Agent observability → evaluations that actually regress-proof you (LangChain’s recipe)
- Instrument your agent in three primitives: runs (single LLM call), traces (full execution), threads (multi-turn sessions).
- When production breaks, turn traces into tests:
  1. User reports incorrect behavior
  2. Find the production trace
  3. Extract state at failure point
  4. Create a test case from that exact state
  5. Fix and validate
- Heuristic: start with trace-level evals (inputs are easy), add run-level evals when architecture stabilizes, and expect thread-level evals to be hardest/least common.
- Read: https://blog.langchain.com/agent-observability-powers-agent-evaluation
Minimal “agentic while-loop” harness pattern (Pi)
- Mario Zechner describes Pi as a minimal layer implementing the agent loop: send user input to an LLM, interpret whether to run a tool (he says ~4 core tools) or return a final answer; it’s extensible via plugins (even self-extensible).
Non-programmers “programming” via natural language + spreadsheets (two concrete cases)
- Armin Ronacher recounts a lawyer paying for ChatGPT Pro because they “win more cases,” then using it to upload spreadsheets and output rows that violate rules—his takeaway: non-programmers are starting to “indirectly program.”
- Mario Zechner helped his linguist wife use a terminal chat interface to ingest Excel/transcripts, transform data, run stats, and generate charts—turning “two months” of manual work into “two nights,” plus a deterministic pipeline.

👤 PEOPLE TO WATCH

Alexander Embiricos (OpenAI Codex) — clearest articulation today of the shift to delegation + the coming bottleneck being review/trust, not codegen.
LangChain team — practical, systems-first framing (“harness engineering”) + concrete eval/observability guidance that maps directly to real agent failures.
Theo (t3.gg) — sharp, experience-based pressure test of Gemini-in-harnesses vs benchmark performance.
Mario Zechner + Armin Ronacher — strong on-the-ground examples of non-programmers getting leverage (and the technical-debt caveat).
Peter Steinberger (@steipete) — good reality check: agents accelerate work, but expectations rise too.

🎬 WATCH & LISTEN

1) OpenAI Codex lead — the “delegate, don’t pair” inflection (~17:18–19:17)

Hook: Embiricos describes the step-function shift from IDE-driven coding to plan/spec + delegation (“let it cook”), and claims most engineers he knows aren’t opening editors.

2) Mario Zechner — “manual coding is dead” (and what we lose) (~37:32–40:05)

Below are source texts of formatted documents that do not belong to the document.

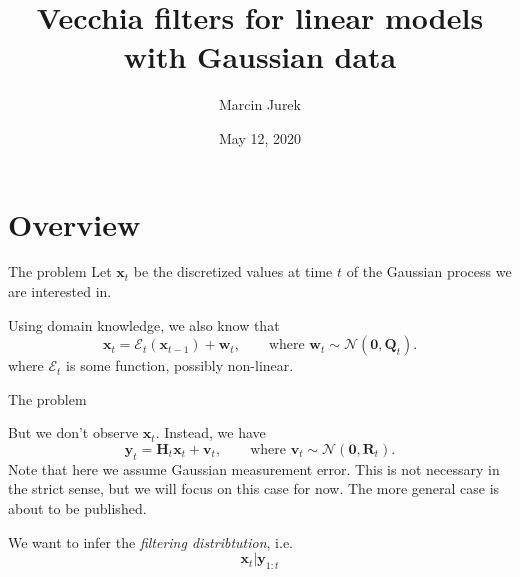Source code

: \documentclass{beamer}
\title[Linear Vecchia filtering]{Vecchia filters for linear models with Gaussian data}
\author{Marcin Jurek}
\institute{Texas A\&M}
\date{May 12, 2020}
\newcommand{\bv}{\mathbf{v}}
\newcommand{\bx}{\mathbf{x}}
\newcommand{\by}{\mathbf{y}}
\newcommand{\bw}{\mathbf{w}}
\newcommand{\bH}{\mathbf{H}}
\newcommand{\bQ}{\mathbf{Q}}
\newcommand{\bR}{\mathbf{R}}
\newcommand{\bfzero}{\mathbf{0}}
\begin{document}
\begin{frame}
  \titlepage
\end{frame}


\section{Overview}

\begin{frame}{The problem}
    Let $\bx_t$ be the discretized values at time $t$ of the Gaussian process we are interested in.
    
    \vspace{1cm}
    Using domain knowledge, we also know that
    $$
    \bx_t = \mathcal{E}_t(\bx_{t-1}) + \bw_t, \quad\quad \text{where } \bw_t \sim \mathcal{N}(\bfzero, \bQ_t).
    $$
    where $\mathcal{E}_t$ is some function, possibly non-linear.
    
\end{frame}

\begin{frame}{The problem}


But we don't observe $\bx_t$. Instead, we have
$$
\by_t = \bH_t\bx_t + \bv_t, \quad\quad \text{where } \bv_t \sim \mathcal{N}(\bfzero, \bR_t).
$$
Note that here we assume Gaussian measurement error. This is not necessary in the strict sense, but we will focus on this case for now. The more general case is about to be published.

\vspace{1cm}
We want to infer the \emph{filtering distribtution}, i.e.
$$
\bx_t | \by_{1:t} 
$$

\end{frame}
\end{document}
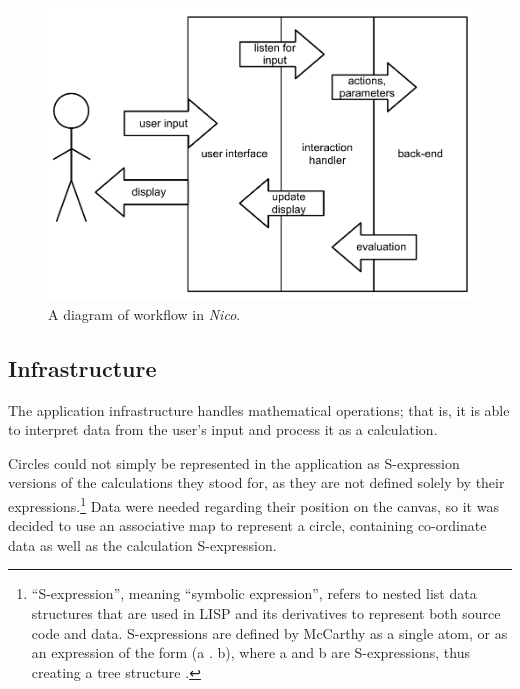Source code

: \documentclass[12pt,twoside,notitlepage,xetex]{report}
\begin{document}
{\begin{center}
\begin{figure}[H]
\begin{center}
\includegraphics[width=\textwidth-2cm]{figs/nico_arch.pdf}
\end{center}
\caption{A diagram of workflow in \emph{Nico}.}
\label{fig:NicoFlow}
\end{figure}
\end{center}

\subsection{Infrastructure}

The application infrastructure handles mathematical operations; that is, it is able to interpret data from the user's input and process it as a calculation.

Circles could not simply be represented in the application as S-expression versions of the calculations they stood for, as they are not defined solely by their expressions.\footnote{``S-expression'', meaning ``symbolic expression'', refers to nested list data structures that are used in LISP and its derivatives to represent both source code and data.  S-expressions are defined by McCarthy as a single atom, or as an expression of the form {\ttfamily (a . b)}, where {\ttfamily a} and {\ttfamily b} are S-expressions, thus creating a tree structure \cite{McCarthy1960}.}  Data were needed regarding their position on the canvas, so it was decided to use an associative map to represent a circle, containing co-ordinate data as well as the calculation S-expression.

}
\end{document}
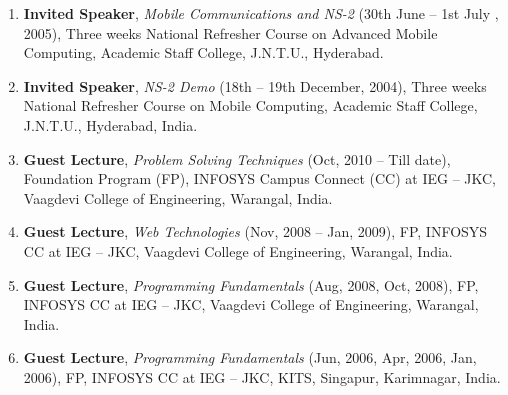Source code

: \begin{enumerate}
\item
\textbf{Invited Speaker}, \textit{Mobile Communications and NS-2} (30th June – 1st  July , 2005), Three weeks National Refresher Course on Advanced Mobile Computing, Academic Staff College, J.N.T.U., Hyderabad.

\item
\textbf{Invited Speaker}, \textit{NS-2 Demo} (18th – 19th December, 2004), Three weeks National Refresher Course on Mobile Computing, Academic Staff College, J.N.T.U., Hyderabad, India.

\item
\textbf{Guest Lecture}, \textit{Problem Solving Techniques} (Oct, 2010 – Till date), Foundation Program (FP), INFOSYS Campus Connect (CC) at IEG – JKC, Vaagdevi College of Engineering, Warangal, India.

\item
\textbf{Guest Lecture}, \textit{Web Technologies} (Nov, 2008 – Jan, 2009), FP, INFOSYS CC at IEG – JKC, Vaagdevi College of Engineering, Warangal, India.

\item
\textbf{Guest Lecture}, \textit{Programming Fundamentals} (Aug, 2008, Oct, 2008), FP, INFOSYS CC at IEG – JKC, Vaagdevi College of Engineering, Warangal, India.

\item
\textbf{Guest Lecture}, \textit{Programming Fundamentals} (Jun, 2006, Apr, 2006, Jan, 2006), FP, INFOSYS CC at IEG – JKC,  KITS, Singapur, Karimnagar, India.



\end{enumerate}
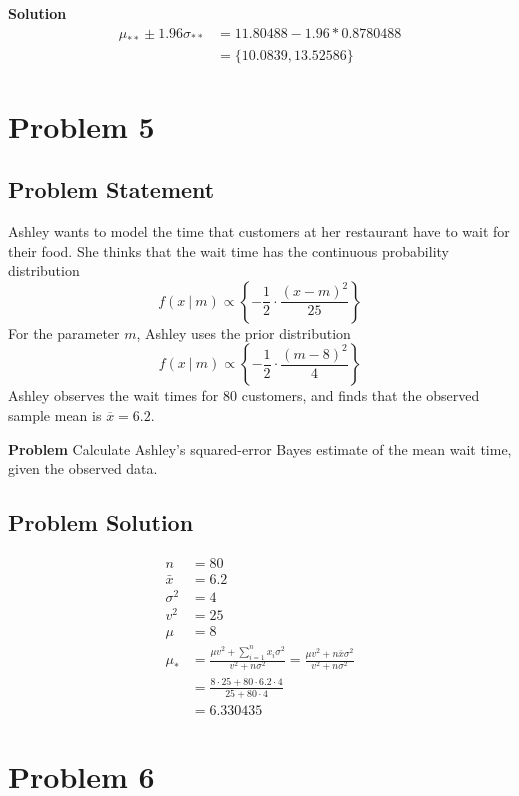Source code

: \documentclass[12pt]{article}
\theoremstyle{definition}
\begin{document}
\bigskip
\noindent
{\bf Solution} 
\begin{align*}
\mu_{**} \pm 1.96\sigma_{**} &= 11.80488 - 1.96 * 0.8780488\\
&= \{10.0839, 13.52586\}
\end{align*}


\newpage
\section*{Problem 5}

\subsection*{Problem Statement}

Ashley wants to model the time that customers at her restaurant have to wait for their food. She thinks that the wait time has the continuous probability distribution
$$
f(x\ |\ m) \propto \left \{ - \frac{1}{2} \cdot \frac{ (x - m)^2}{25} \right \}
$$
For the parameter $m$, Ashley uses the prior distribution
$$
f(x\ |\ m) \propto \left \{ - \frac{1}{2} \cdot \frac{ (m - 8)^2}{4} \right \}
$$
Ashley observes the wait times for 80 customers, and finds that the observed sample mean is $\overline{x} = 6.2$.

\bigskip
\noindent
{\bf Problem} Calculate Ashley's squared-error Bayes estimate of the mean wait time, given the observed data.


\subsection*{Problem Solution}
\begin{align*}
n &= 80\\
\bar{x} &= 6.2\\
\sigma^2 &= 4\\
v^2 &= 25\\
\mu &= 8\\
\mu_{*} &= \frac{\mu v^2 + \sum_{i=1}^n x_i \sigma^2}{v^2 + n\sigma^2} = \frac{\mu v^2 + n \bar{x}\sigma^2}{v^2 + n\sigma^2}\\
&= \frac{8 \cdot 25 + 80 \cdot 6.2 \cdot 4}{25 + 80 \cdot 4}\\
&= 6.330435
\end{align*}



\newpage
\section*{Problem 6}
\end{document}
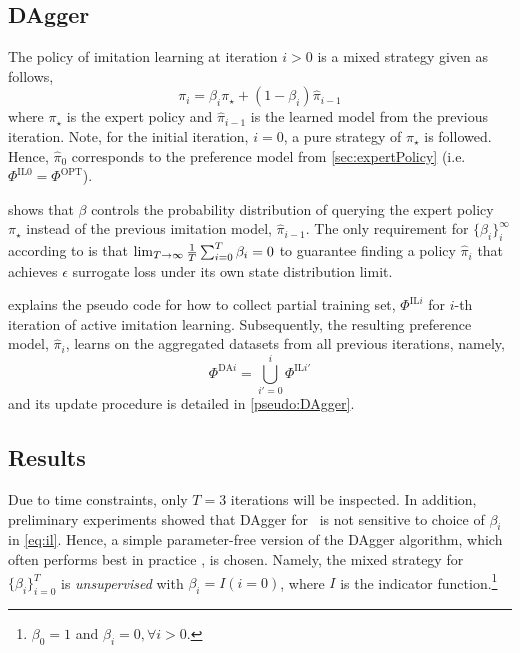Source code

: \documentclass[smallextended]{svjour3}
\begin{document}
	\subsection{DAgger}
	The policy of imitation learning at iteration $i>0$ is a mixed strategy given 
	as follows, 
	\begin{equation}\label{eq:il}
	\pi_i = \beta_i\pi_\star + (1-\beta_i)\hat{\pi}_{i-1}
	\end{equation}
	where $\pi_\star$ is the expert policy and $\hat{\pi}_{i-1}$ is the learned 
	model from the previous iteration. 
	Note, for the initial iteration, $i=0$, a pure strategy of $\pi_\star$ is 
	followed. Hence, $\hat{\pi}_0$ corresponds to the preference model from 
	\cref{sec:expertPolicy} (i.e. $\Phi^{\text{IL}0}=\Phi^{\text{OPT}}$). 
	
	 shows that $\beta$ controls the probability distribution of 
	querying the expert policy $\pi_\star$ instead of the previous imitation model, 
	$\hat{\pi}_{i-1}$.  
	The only requirement for $\{\beta_i\}_i^\infty$ according to \cite{RossGB11} is 
	that $\limit{\frac{1}{T}\sum_{i=0}^T\beta_i}{T\to\infty}{0}$ to guarantee 
	finding a policy $\hat{\pi}_i$ that achieves $\epsilon$ surrogate loss under 
	its own state distribution limit.
	
	 explains the pseudo code for how to collect 
	partial training set, $\Phi^{\text{IL}i}$ for $i$-th iteration of active 
	imitation learning.
	Subsequently, the resulting preference model, $\hat{\pi}_i$, learns on the 
	aggregated datasets from all previous iterations, namely,  
	\begin{equation}\label{eq:DAgger}
	\Phi^{\text{DA}i}=\bigcup_{i'=0}^{i}\Phi^{\text{IL}i'}
	\end{equation}
	and its update procedure is detailed in \cref{pseudo:DAgger}.
	
	
	
	
	\subsection{Results}\label{sec:ail:expr}
	Due to time constraints, only $T=3$ iterations will be inspected.
	In addition, preliminary experiments showed that DAgger for \jsp\ is not 
	sensitive to choice of $\beta_i$ in \cref{eq:il}. 
	Hence, a simple parameter-free version of the DAgger algorithm, which often 
	performs best in practice \cite{RossGB11}, is chosen. 
	Namely, the mixed strategy for $\{\beta_i\}_{i=0}^T$ is \emph{unsupervised} 
	with $\beta_i=I(i=0)$, where $I$ is the indicator 
	function.\footnote{$\beta_0=1$ and $\beta_i=0,\forall i>0$.}
	
\end{document}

Hook: A blunt take: the craft of writing code by hand is ending, but the scary part is whether new engineers develop the systems thinking needed to avoid runaway technical debt in large codebases.

📊 PROJECTS & REPOS

Pi (minimal coding-agent harness) — a concrete “agentic while-loop” architecture you can replicate when building your own agent runner.
LangChain’s harness engineering write-up — a playbook for getting large benchmark jumps by changing prompts/tools/flow, not models. https://blog.langchain.com/improving-deep-agents-with-harness-engineering/
LangChain’s agent observability → eval pipeline — turning production traces into regression tests. https://blog.langchain.com/agent-observability-powers-agent-evaluation
Google Antigravity CRDT simulation demo (Gemini 3.1 Pro) + the referenced paper: https://www.inkandswitch.com/essay/local-first/local-first.pdf

Editorial take: The advantage is shifting from “can your model write code?” to can your system reliably delegate + verify—plan-first loops, automated review, and trace-driven evals are quickly becoming the real moat.